*TASK REQUIREMENTS:* Return, word for word, only the lines of the data below that lie between the line with "Since ardb is" and the line with "Becnhmark data(./redis-benchmark -t", those two lines included.

[PROVIDED MATERIAL Boundary: Start]

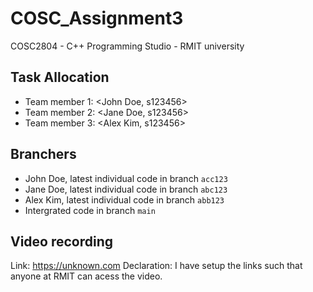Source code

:# COSC_Assignment3
COSC2804 - C++ Programming Studio - RMIT university

## Task Allocation
- Team member 1: <John Doe, s123456>
- Team member 2: <Jane Doe, s123456>
- Team member 3: <Alex Kim, s123456>

## Branchers
- John Doe, latest individual code in branch `acc123`
- Jane Doe, latest individual code in branch `abc123`
- Alex Kim, latest individual code in branch `abb123`
- Intergrated code in branch `main`

## Video recording
Link: https://unknown.com
Declaration: I have setup the links such that anyone at RMIT can acess the video.   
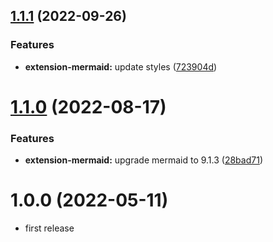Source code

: ## [1.1.1](https://github.com/purocean/yank-note-extension/compare/extension-mermaid-1.1.0...extension-mermaid-1.1.1) (2022-09-26)


### Features

* **extension-mermaid:** update styles ([723904d](https://github.com/purocean/yank-note-extension/commit/723904dcf271994637b0f387cd107df6d927662a))



# [1.1.0](https://github.com/purocean/yank-note-extension/compare/extension-mermaid-1.0.0...extension-mermaid-1.1.0) (2022-08-17)


### Features

* **extension-mermaid:** upgrade mermaid to 9.1.3 ([28bad71](https://github.com/purocean/yank-note-extension/commit/28bad71da965ef13a1ef878f00583c7eccd7d284))



# 1.0.0 (2022-05-11)

* first release
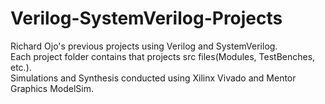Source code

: # Verilog-SystemVerilog-Projects
Richard Ojo's previous projects using Verilog and SystemVerilog.                
Each project folder contains that projects src files(Modules, TestBenches, etc.).   
Simulations and Synthesis conducted using Xilinx Vivado and Mentor Graphics ModelSim.
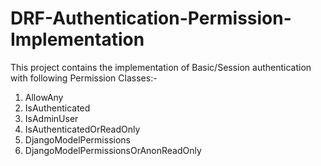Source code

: # DRF-Authentication-Permission-Implementation

This project contains the implementation of Basic/Session authentication with 
following Permission Classes:-
1. AllowAny
2. IsAuthenticated
3. IsAdminUser
4. IsAuthenticatedOrReadOnly
5. DjangoModelPermissions
6. DjangoModelPermissionsOrAnonReadOnly
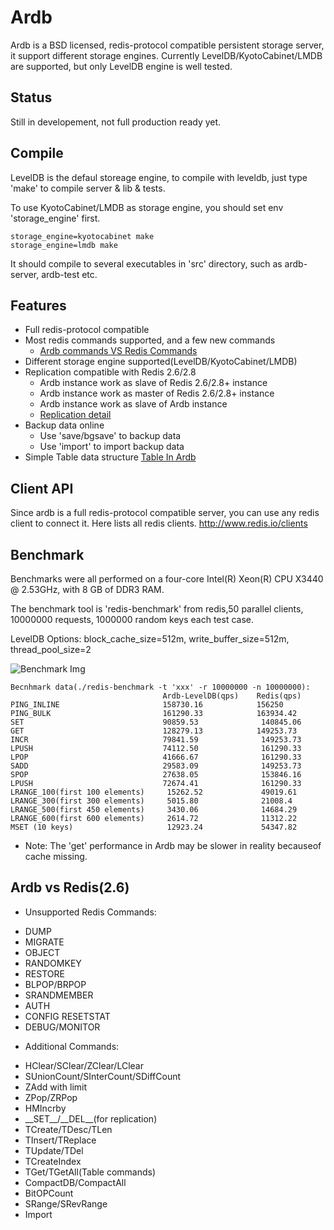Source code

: # Ardb
Ardb is a BSD licensed, redis-protocol compatible persistent storage server, it support different storage engines. Currently LevelDB/KyotoCabinet/LMDB are supported, but only LevelDB engine is well tested.


## Status
Still in developement, not full production ready yet.

## Compile
LevelDB is the defaul storeage engine, to compile with leveldb, just type 'make' to compile server & lib & tests.

To use 	KyotoCabinet/LMDB as storage engine, you should set env 'storage_engine' first.
	
	storage_engine=kyotocabinet make
	storage_engine=lmdb make

It should compile to several executables in 'src' directory, such as ardb-server, ardb-test etc.
	

## Features
- Full redis-protocol compatible
- Most redis commands supported, and a few new commands
  * [Ardb commands VS Redis Commands](https://github.com/yinqiwen/ardb/wiki/ARDB-Commands)
- Different storage engine supported(LevelDB/KyotoCabinet/LMDB)
- Replication compatible with Redis 2.6/2.8
  * Ardb instance work as slave of Redis 2.6/2.8+ instance
  * Ardb instance work as master of Redis 2.6/2.8+ instance
  * Ardb instance work as slave of Ardb instance
  * [Replication detail](https://github.com/yinqiwen/ardb/wiki/Replication)
- Backup data online
  * Use 'save/bgsave' to backup data
  * Use 'import' to import backup data
- Simple Table data structure [Table In Ardb](https://github.com/yinqiwen/ardb/wiki/Table-In-Ardb)

## Client API
Since ardb is a full redis-protocol compatible server, you can use any redis client to connect it. Here lists all redis clients. <http://www.redis.io/clients>

## Benchmark
Benchmarks were all performed on a four-core Intel(R) Xeon(R) CPU X3440 @ 2.53GHz, with 8 GB of DDR3 RAM.

The benchmark tool is 'redis-benchmark' from redis,50 parallel clients, 10000000 requests, 1000000 random keys each test case.

LevelDB Options: block_cache_size=512m, write_buffer_size=512m, thread_pool_size=2

![Benchmark Img](https://raw.github.com/yinqiwen/ardb/master/doc/benchmark.png)

	Becnhmark data(./redis-benchmark -t 'xxx' -r 10000000 -n 10000000):
	                                  Ardb-LevelDB(qps)    Redis(qps)    PING_INLINE	                      158730.16            156250    PING_BULK	                      161290.33            163934.42    SET	                              90859.53	            140845.06    GET	                              128279.13            149253.73    INCR	                          79841.59	            149253.73    LPUSH	                          74112.50	            161290.33    LPOP	                          41666.67	            161290.33    SADD	                          29583.09	            149253.73    SPOP	                          27638.05	            153846.16    LPUSH	                          72674.41	            161290.33    LRANGE_100(first 100 elements)	   15262.52             49019.61    LRANGE_300(first 300 elements)	   5015.80	            21008.4    LRANGE_500(first 450 elements)	   3430.06	            14684.29    LRANGE_600(first 600 elements)	   2614.72	            11312.22    MSET (10 keys)	                   12923.24	            54347.82

- Note: The 'get' performance in Ardb may be slower in reality becauseof cache missing.

         

## Ardb vs Redis(2.6) 
 * Unsupported Redis Commands:
  - DUMP 
  - MIGRATE
  - OBJECT
  - RANDOMKEY
  - RESTORE
  - BLPOP/BRPOP
  - SRANDMEMBER
  - AUTH
  - CONFIG RESETSTAT
  - DEBUG/MONITOR
 * Additional Commands:
  - HClear/SClear/ZClear/LClear
  - SUnionCount/SInterCount/SDiffCount
  - ZAdd with limit
  - ZPop/ZRPop
  - HMIncrby
  - \_\_SET\_\_/\_\_DEL\_\_(for replication)
  - TCreate/TDesc/TLen
  - TInsert/TReplace
  - TUpdate/TDel
  - TCreateIndex
  - TGet/TGetAll(Table commands)
  - CompactDB/CompactAll
  - BitOPCount
  - SRange/SRevRange
  - Import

[PROVIDED MATERIAL Boundary: End]

*TASK RESULT:*
Since ardb is a full redis-protocol compatible server, you can use any redis client to connect it. Here lists all redis clients. <http://www.redis.io/clients>

## Benchmark
Benchmarks were all performed on a four-core Intel(R) Xeon(R) CPU X3440 @ 2.53GHz, with 8 GB of DDR3 RAM.

The benchmark tool is 'redis-benchmark' from redis,50 parallel clients, 10000000 requests, 1000000 random keys each test case.

LevelDB Options: block_cache_size=512m, write_buffer_size=512m, thread_pool_size=2

![Benchmark Img](https://raw.github.com/yinqiwen/ardb/master/doc/benchmark.png)

	Becnhmark data(./redis-benchmark -t 'xxx' -r 10000000 -n 10000000):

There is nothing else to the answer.